When some no good defense lawyer gets in front of the judge and says “We didn’t get that your honor”   The State can say…Hmmm  I sent you that on June 1, 2013 unless you changed your email account. (Defense lawyers need to make sure, however, they clear their spam filters sometimes if they don’t get the email when sent).

E.  ELIMINATE PRE-TRIAL CONFERENCES    This may seem like the most radical suggestion of all.  However,  I would urge all parties to consider what the PTC has evolved into.  Back in the day, the PTC was a useful  event.  Both sides met struck a deal the client signed off and  we get a sentencing date. That was how it worked then and its why we do them today. But, guess what…everybody….IT AIN’T WORKING. First off,  the PTC as it is in effect in 1,2 and 4 is  usually a waste of time.  The PTC are set on a certain day and the cases are stacked.  The lawyers are backed up waiting in the prosecutor’s office ALL MORNING. This wait can be, literally 3 hours long at times. A huge waste of the defense lawyers time an the client’s money. Of course, the prosecutor  doesn’t have this particular problem, but they do have the problem of ‘slam dealing’ maybe dozens of cases in a morning. Forgive me, but how can you do an individual case ‘justice’?   Meanwhile for cases in 1 and 4,  even if you get to some kind of an agreement in principle,  the prosecutor USUALLY has to (under the law) check the deal with the victims.  (And that is a whole different story) In any case,  as currently structured the PTC is usually or often as not un-productive.

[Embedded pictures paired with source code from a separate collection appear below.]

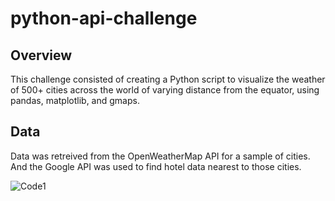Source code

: # python-api-challenge
## Overview
This challenge consisted of creating a Python script to visualize the weather of 500+ cities across the world of varying distance from the equator, using pandas, matplotlib, and gmaps.
## Data
Data was retreived from the OpenWeatherMap API for a sample of cities. And the Google API was used to find hotel data nearest to those cities.

![Code1](https://user-images.githubusercontent.com/80709458/132149746-c148e76c-8420-4c90-b8ff-67d283f0df4d.PNG)
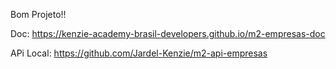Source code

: Bom Projeto!! 

Doc: https://kenzie-academy-brasil-developers.github.io/m2-empresas-doc

APi Local: https://github.com/Jardel-Kenzie/m2-api-empresas
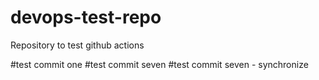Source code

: # devops-test-repo

Repository to test github actions


#test commit one
#test commit seven
#test commit seven - synchronize
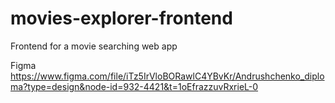 # movies-explorer-frontend

Frontend for a movie searching web app

Figma
https://www.figma.com/file/iTz5IrVloBORawlC4YBvKr/Andrushchenko_diploma?type=design&node-id=932-4421&t=1oEfrazzuvRxrieL-0
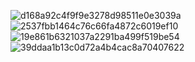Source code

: ![d168a92c4f9f9e3278d98511e0e3039a](https://github.com/user-attachments/assets/75cd4a9b-136c-4cd6-acae-f40bb81a141a)
![2537fbb1464c76c66fa4872c6019ef10](https://github.com/user-attachments/assets/2e7f8761-7153-4111-8e02-cd8cf50b8415)
![19e861b6321037a2291ba499f519be54](https://github.com/user-attachments/assets/93fc5715-16b8-42cd-b1bd-6e3ccd3d69a8)
![39ddaa1b13c0d72a4b4cac8a70407622](https://github.com/user-attachments/assets/c64b1d91-4088-4fc5-9896-e7fd8275d2cf)
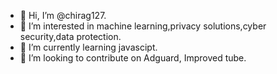 - 👋 Hi, I’m @chirag127.
- 👀 I’m interested in machine learning,privacy solutions,cyber security,data protection.
- 🌱 I’m currently learning javascipt.
- 💞️ I’m looking to contribute on Adguard, Improved tube.

<!---
chirag127/chirag127 is a ✨ special ✨ repository because its `README.md` (this file) appears on your GitHub profile.
You can click the Preview link to take a look at your changes.
--->
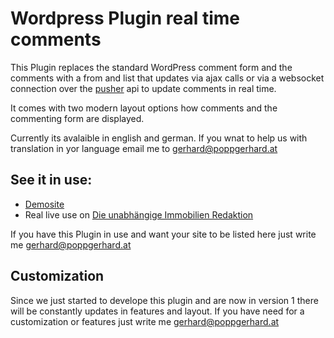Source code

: # Wordpress Plugin real time comments

This Plugin replaces the standard WordPress comment form and the comments with a from and list that 
updates via ajax calls or via a websocket connection over the [pusher](https://pusher.com) api to update comments in real time.

It comes with two modern layout options how comments and the commenting form are displayed.

Currently its avalaible in english and german. If you wnat to help us with translation in 
yor language email me to [gerhard@poppgerhard.at](mailto:gerhard@poppgerhard.at)

## See it in use:
- [Demosite](https://rtc-demo.poppgerhard.at/2021/11/06/hallo-welt/)
- Real live use on [Die unabhängige Immobilien Redaktion](https://immobilien-redaktion.com)

If you have this Plugin in use and want your site to be listed here just write me [gerhard@poppgerhard.at](mailto:gerhard@poppgerhard.at)

## Customization
Since we just started to develope this plugin and are now in version 1 there will be constantly updates in features and layout.
If you have need for a customization or features just write me [gerhard@poppgerhard.at](mailto:gerhard@poppgerhard.at)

I also note that the IRCP and statutes do not require PTC.  This is something courts came up with to help move the cases.  I believe that most serious deals get cut while the lawyers are doing other business, or in meetings arranged outside the Court’s schedule. phone call or email.   Competent Defense attorneys are going to do what it takes to get their deals made and do not need the PTC to make them have that incentive. The most important date is the DEADLINE for filing an agreement or Motion to Continue the trial. That’s when the deals get made.  So,  I propose we keep those deadlines and EMPHASIZE them and dump the PTC.   As an alternative,  maybe use the OMNIBUS date for this ‘official negotiation’ session.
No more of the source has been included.